* [What you need to do]
Please go line by line and repeat the data below exactly, with no images.

* [Records provided]
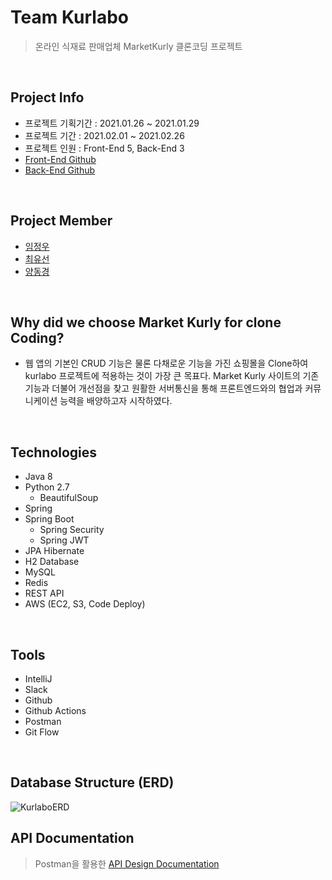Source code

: # Team Kurlabo
> 온라인 식재료 판매업체 MarketKurly 클론코딩 프로젝트
<br>

## Project Info
- 프로젝트 기획기간 : 2021.01.26 ~ 2021.01.29
- 프로젝트 기간 : 2021.02.01 ~ 2021.02.26
- 프로젝트 인원 : Front-End 5, Back-End 3
- [Front-End Github](https://github.com/Kurlabo/frontend)
- [Back-End Github](https://github.com/Kurlabo/backend)
<br>

## Project Member
- [임정우](https://github.com/LimNoah)
- [최유선](https://github.com/Yus2on)
- [양동경](https://github.com/theVelopr)
<br>

## Why did we choose Market Kurly for clone Coding?
- 웹 앱의 기본인 CRUD 기능은 물론 다채로운 기능을 가진 쇼핑몰을 Clone하여 kurlabo 프로젝트에 적용하는 것이 가장 큰 목표다. Market Kurly 사이트의 기존 기능과 더불어 개선점을 찾고 원활한 서버통신을 통해 프론트엔드와의 협업과 커뮤니케이션 능력을 배양하고자 시작하였다.
<br>

## Technologies
- Java 8
- Python 2.7
  - BeautifulSoup
- Spring
- Spring Boot
  - Spring Security
  - Spring JWT
- JPA Hibernate
- H2 Database
- MySQL
- Redis
- REST API
- AWS (EC2, S3, Code Deploy)
<br>

## Tools
- IntelliJ
- Slack
- Github
- Github Actions
- Postman
- Git Flow
<br>

## Database Structure (ERD)
![KurlaboERD](https://user-images.githubusercontent.com/46306263/113847945-ee304800-97d2-11eb-8752-896451d85b70.png)
<br>

## API Documentation
> Postman을 활용한 [API Design Documentation](https://documenter.getpostman.com/view/14493383/TzCS6maN)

* [Completed task]
Source code

: # Team Kurlabo
> 온라인 식재료 판매업체 MarketKurly 클론코딩 프로젝트
<br>

## Project Info
- 프로젝트 기획기간 : 2021.01.26 ~ 2021.01.29
- 프로젝트 기간 : 2021.02.01 ~ 2021.02.26
- 프로젝트 인원 : Front-End 5, Back-End 3
- [Front-End Github](https://github.com/Kurlabo/frontend)
- [Back-End Github](https://github.com/Kurlabo/backend)
<br>

## Project Member
- [임정우](https://github.com/LimNoah)
- [최유선](https://github.com/Yus2on)
- [양동경](https://github.com/theVelopr)
<br>

## Why did we choose Market Kurly for clone Coding?
- 웹 앱의 기본인 CRUD 기능은 물론 다채로운 기능을 가진 쇼핑몰을 Clone하여 kurlabo 프로젝트에 적용하는 것이 가장 큰 목표다. Market Kurly 사이트의 기존 기능과 더불어 개선점을 찾고 원활한 서버통신을 통해 프론트엔드와의 협업과 커뮤니케이션 능력을 배양하고자 시작하였다.
<br>

## Technologies
- Java 8
- Python 2.7
  - BeautifulSoup
- Spring
- Spring Boot
  - Spring Security
  - Spring JWT
- JPA Hibernate
- H2 Database
- MySQL
- Redis
- REST API
- AWS (EC2, S3, Code Deploy)
<br>

## Tools
- IntelliJ
- Slack
- Github
- Github Actions
- Postman
- Git Flow
<br>

## Database Structure (ERD)
![KurlaboERD](https://user-images.githubusercontent.com/46306263/113847945-ee304800-97d2-11eb-8752-896451d85b70.png)
<br>

## API Documentation
> Postman을 활용한 [API Design Documentation](https://documenter.getpostman.com/view/14493383/TzCS6maN)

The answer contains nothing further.